A flying elbow is the trail elbow lifting up and away from the body during the backswing, disconnecting the arms from the torso's rotation and often producing an overly steep, arms-dominant swing.

A flying elbow describes the trail elbow separating from the body and rising up and away during the backswing, rather than staying relatively connected to the torso as the shoulders rotate. Instead of the arms and body turning together, the arms swing up somewhat independently, disconnected from the rotational engine of the torso, which frequently produces an overly steep, upright backswing plane.

The connection between a flying elbow and downswing faults is significant: an arms-dominant backswing tends to produce an arms-dominant downswing as well, making it harder to sequence the body's rotation ahead of the arms in transition. A flying trail elbow at the top of the backswing often has to drop back down to some more connected position before the downswing can proceed efficiently, adding an extra, hard-to-time movement to the swing. Golfers with a flying elbow frequently also struggle with consistency because the degree of "flying" can vary from swing to swing, changing the swing plane and therefore the path each time.

A flying elbow is often a habit carried over from other sports (particularly throwing motions, where the arm working somewhat independently of the torso is normal) or a result of insufficient shoulder and torso rotation in the backswing — if the body doesn't turn enough, the arms compensate by lifting independently to reach a full-feeling backswing position. A simple, widely used training aid is a glove, headcover, or small towel tucked under the trail armpit at the start of the swing, with the goal of keeping it in place through the backswing — if it falls, the elbow has flown.

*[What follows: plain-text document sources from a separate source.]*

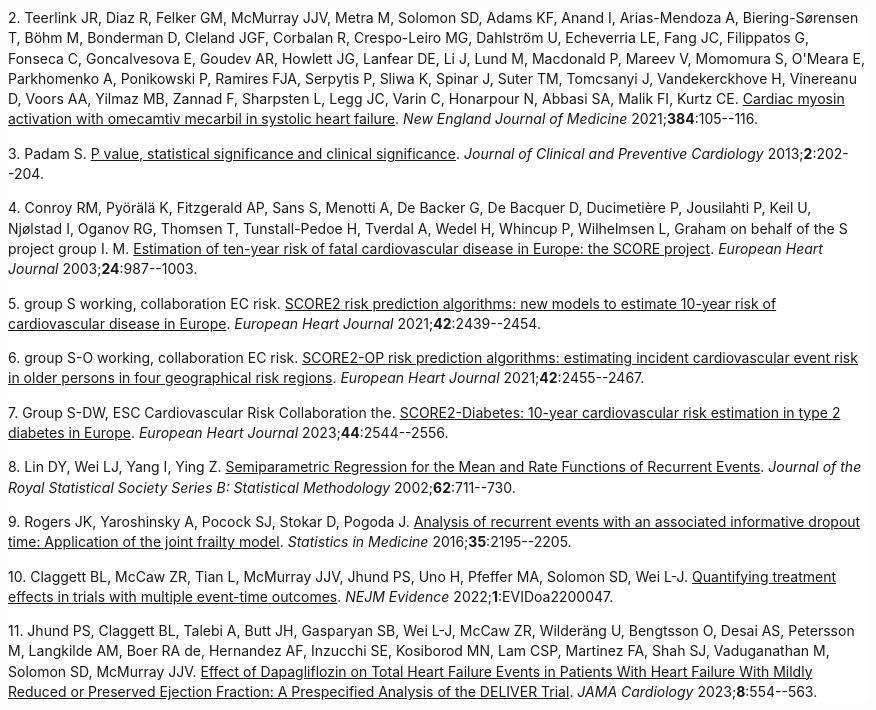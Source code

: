 <span class="csl-left-margin">2. </span><span class="csl-right-inline">Teerlink JR, Diaz R, Felker GM, McMurray JJV, Metra M, Solomon SD, Adams KF, Anand I, Arias-Mendoza A, Biering-Sørensen T, Böhm M, Bonderman D, Cleland JGF, Corbalan R, Crespo-Leiro MG, Dahlström U, Echeverria LE, Fang JC, Filippatos G, Fonseca C, Goncalvesova E, Goudev AR, Howlett JG, Lanfear DE, Li J, Lund M, Macdonald P, Mareev V, Momomura S, O'Meara E, Parkhomenko A, Ponikowski P, Ramires FJA, Serpytis P, Sliwa K, Spinar J, Suter TM, Tomcsanyi J, Vandekerckhove H, Vinereanu D, Voors AA, Yilmaz MB, Zannad F, Sharpsten L, Legg JC, Varin C, Honarpour N, Abbasi SA, Malik FI, Kurtz CE. [Cardiac myosin activation with omecamtiv mecarbil in systolic heart failure](https://doi.org/10.1056/NEJMoa2025797). *New England Journal of Medicine* 2021;**384**:105--116. </span>

<span class="csl-left-margin">3. </span><span class="csl-right-inline">Padam S. [P value, statistical significance and clinical significance](https://www.jcpcarchives.org/full/p-value-statistical-significance-and-clinical-significance-121.php). *Journal of Clinical and Preventive Cardiology* 2013;**2**:202--204. </span>

<span class="csl-left-margin">4. </span><span class="csl-right-inline">Conroy RM, Pyörälä K, Fitzgerald AP, Sans S, Menotti A, De Backer G, De Bacquer D, Ducimetière P, Jousilahti P, Keil U, Njølstad I, Oganov RG, Thomsen T, Tunstall-Pedoe H, Tverdal A, Wedel H, Whincup P, Wilhelmsen L, Graham on behalf of the S project group I. M. [<span class="nocase">Estimation of ten-year risk of fatal cardiovascular disease in Europe: the SCORE project</span>](https://doi.org/10.1016/S0195-668X(03)00114-3). *European Heart Journal* 2003;**24**:987--1003. </span>

<span class="csl-left-margin">5. </span><span class="csl-right-inline">group S working, collaboration EC risk. [<span class="nocase">SCORE2 risk prediction algorithms: new models to estimate 10-year risk of cardiovascular disease in Europe</span>](https://doi.org/10.1093/eurheartj/ehab309). *European Heart Journal* 2021;**42**:2439--2454. </span>

<span class="csl-left-margin">6. </span><span class="csl-right-inline">group S-O working, collaboration EC risk. [<span class="nocase">SCORE2-OP risk prediction algorithms: estimating incident cardiovascular event risk in older persons in four geographical risk regions</span>](https://doi.org/10.1093/eurheartj/ehab312). *European Heart Journal* 2021;**42**:2455--2467. </span>

<span class="csl-left-margin">7. </span><span class="csl-right-inline">Group S-DW, ESC Cardiovascular Risk Collaboration the. [<span class="nocase">SCORE2-Diabetes: 10-year cardiovascular risk estimation in type 2 diabetes in Europe</span>](https://doi.org/10.1093/eurheartj/ehad260). *European Heart Journal* 2023;**44**:2544--2556. </span>

<span class="csl-left-margin">8. </span><span class="csl-right-inline">Lin DY, Wei LJ, Yang I, Ying Z. [<span class="nocase">Semiparametric Regression for the Mean and Rate Functions of Recurrent Events</span>](https://doi.org/10.1111/1467-9868.00259). *Journal of the Royal Statistical Society Series B: Statistical Methodology* 2002;**62**:711--730. </span>

<span class="csl-left-margin">9. </span><span class="csl-right-inline">Rogers JK, Yaroshinsky A, Pocock SJ, Stokar D, Pogoda J. [Analysis of recurrent events with an associated informative dropout time: Application of the joint frailty model](https://doi.org/10.1002/sim.6853). *Statistics in Medicine* 2016;**35**:2195--2205. </span>

<span class="csl-left-margin">10. </span><span class="csl-right-inline">Claggett BL, McCaw ZR, Tian L, McMurray JJV, Jhund PS, Uno H, Pfeffer MA, Solomon SD, Wei L-J. [Quantifying treatment effects in trials with multiple event-time outcomes](https://doi.org/10.1056/EVIDoa2200047). *NEJM Evidence* 2022;**1**:EVIDoa2200047. </span>

<span class="csl-left-margin">11. </span><span class="csl-right-inline">Jhund PS, Claggett BL, Talebi A, Butt JH, Gasparyan SB, Wei L-J, McCaw ZR, Wilderäng U, Bengtsson O, Desai AS, Petersson M, Langkilde AM, Boer RA de, Hernandez AF, Inzucchi SE, Kosiborod MN, Lam CSP, Martinez FA, Shah SJ, Vaduganathan M, Solomon SD, McMurray JJV. [<span class="nocase">Effect of Dapagliflozin on Total Heart Failure Events in Patients With Heart Failure With Mildly Reduced or Preserved Ejection Fraction: A Prespecified Analysis of the DELIVER Trial</span>](https://doi.org/10.1001/jamacardio.2023.0711). *JAMA Cardiology* 2023;**8**:554--563. </span>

A golfer whose trail elbow lifts noticeably away from the ribs during the backswing produces a steep, upright plane, then has to make a compensating move in transition just to get the club back to a workable downswing position.

Why it matters

A flying elbow disconnects the arms from the body's rotation, making the backswing plane inconsistent and adding compensating movements in transition. SwingVantage observing trail-arm position relative to the torso from face-on video can flag this pattern, which is often one of the more visually clear faults to detect.

How it shows up on video

From a face-on camera angle, a flying elbow is visible as the trail elbow lifting up and away from the ribcage during the backswing, rather than staying relatively close to the body as the shoulders turn. The overall backswing often looks noticeably steeper and more upright than a connected swing.

Common mistakes

  • Trying to keep the trail elbow pinned tightly to the body, which can restrict a natural, full backswing turn just as much as letting it fly too far away — the goal is connection, not rigidity.
  • Not checking whether insufficient shoulder turn is the underlying cause — if the torso isn't rotating enough, the arms will often compensate by flying regardless of how much a golfer focuses on the elbow itself.
  • Ignoring the training-aid feedback (a glove or towel under the arm) because it feels restrictive at first — the awkward feeling during early practice is exactly the connected sensation that needs to become normal.

In SwingVantage Motion Lab

SwingVantage can observe trail-elbow position relative to the torso throughout the backswing from face-on video, providing a confidence-labeled observation about connection and swing-plane steepness that correlates with a flying elbow pattern.